**** Extracted entries ****

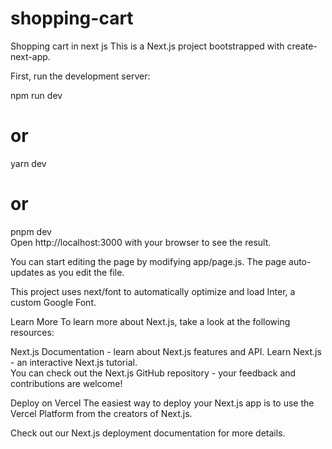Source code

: # shopping-cart
Shopping cart in next js
This is a Next.js project bootstrapped with create-next-app. 
   

First, run the development server:  
     
npm run dev  
# or       
yarn dev      
# or  
pnpm dev      
Open http://localhost:3000 with your browser to see the result. 
 
You can start editing the page by modifying app/page.js. The page auto-updates as you edit the file.
 
This project uses next/font to automatically optimize and load Inter, a custom Google Font.


Learn More 
To learn more about Next.js, take a look at the following resources:

Next.js Documentation - learn about Next.js features and API.
Learn Next.js - an interactive Next.js tutorial.  
You can check out the Next.js GitHub repository - your feedback and contributions are welcome!
 
Deploy on Vercel
The easiest way to deploy your Next.js app is to use the Vercel Platform from the creators of Next.js.
 
Check out our Next.js deployment documentation for more details.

****

Exercise objective. Transcribe each record above exactly, leaving every picture out of the copy.

Response below.
Source code

: # shopping-cart
Shopping cart in next js
This is a Next.js project bootstrapped with create-next-app. 
   

First, run the development server:  
     
npm run dev  
# or       
yarn dev      
# or  
pnpm dev      
Open http://localhost:3000 with your browser to see the result. 
 
You can start editing the page by modifying app/page.js. The page auto-updates as you edit the file.
 
This project uses next/font to automatically optimize and load Inter, a custom Google Font.


Learn More 
To learn more about Next.js, take a look at the following resources:

Next.js Documentation - learn about Next.js features and API.
Learn Next.js - an interactive Next.js tutorial.  
You can check out the Next.js GitHub repository - your feedback and contributions are welcome!
 
Deploy on Vercel
The easiest way to deploy your Next.js app is to use the Vercel Platform from the creators of Next.js.
 
Check out our Next.js deployment documentation for more details.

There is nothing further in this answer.